Interesting thing of the day: Moravec's paradox
Easy for humans, hard for robots and Easy for robots, hard for humans
Things that are easy for humans are often hard for computers, and vice versa. For example computers play chess really well, put we cannot get them to crack an egg, or carry a table upstairs.
As Hans Moravec put it
“it is comparatively easy to make computers exhibit adult level performance on intelligence tests or playing checkers, and difficult or impossible to give them the skills of a one-year-old when it comes to perception and mobility" (Moravec, p.15)
Moravec wrote this in 1988, and it is remarkably prescient. We have LLMs in everyday life, but I have yet to see a robot do the grocery shopping. In the 80,000 hours podcast Ken Goldberg (robotics, UC Berkeley) put it like this the day before yesterday:
Perception is quite difficult with cameras: even if you have a stereo camera, you still can’t really build a map of where everything is in space. It’s just very difficult. And I know that sounds surprising, because humans are very good at this. In fact, even with one eye, we can navigate and we can clear the dinner table.

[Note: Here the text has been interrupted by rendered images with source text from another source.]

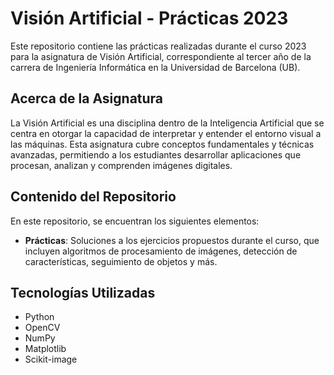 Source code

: # Visión Artificial - Prácticas 2023

Este repositorio contiene las prácticas realizadas durante el curso 2023 para la asignatura de Visión Artificial, correspondiente al tercer año de la carrera de Ingeniería Informática en la Universidad de Barcelona (UB).

## Acerca de la Asignatura

La Visión Artificial es una disciplina dentro de la Inteligencia Artificial que se centra en otorgar la capacidad de interpretar y entender el entorno visual a las máquinas. Esta asignatura cubre conceptos fundamentales y técnicas avanzadas, permitiendo a los estudiantes desarrollar aplicaciones que procesan, analizan y comprenden imágenes digitales.

## Contenido del Repositorio

En este repositorio, se encuentran los siguientes elementos:

- **Prácticas**: Soluciones a los ejercicios propuestos durante el curso, que incluyen algoritmos de procesamiento de imágenes, detección de características, seguimiento de objetos y más.

## Tecnologías Utilizadas

- Python
- OpenCV
- NumPy
- Matplotlib
- Scikit-image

But it seems that we’re building in a lot of understanding and intuition about what’s happening in the world and where objects are and how they behave. For robots, it’s very difficult to get a perfectly accurate model of the world and where things are. So if you’re going to go manipulate or grasp an object, a small error in that position will maybe have your robot crash into the object, a delicate wine glass, and probably break it. So the perception and the control are both problems. (Goldberg, 2014)
An interesting explanation for Moravec's paradox, is surprise, surprise, evolutionary: Tasks like perception and motor control are very old and thus had much time to evolve. High-level cognition is relatively new and thus not highly evolved. So the former seems easier to us than the latter. But in fact due to the shorter time it had to evolve, high-level cognition is less optimized than perception.
So what does this mean for automated driving?
Fully automated driving would many lives a year, and better the lives of many people (stress, commuting, housing choice, long-distance relationships, caring for relatives and friends further away). It seems to me that automated driving is an easier problem than some of the robotics challenges. A car can basically only accelerate, brake and go left and right. Cracking an egg is far more delicate. So maybe Moravec's paradox helps explain why we don't have fully automated driving yet, but the comparatively simpler nature of driving compared to other perception/motor tasks helps explain that it seems we are getting somewhere in automated driving. In San Francisco there's already tons of self-driving taxis, and it seems to be working like being driven by a student driver. Will the last 20% be more difficult than the first 80%?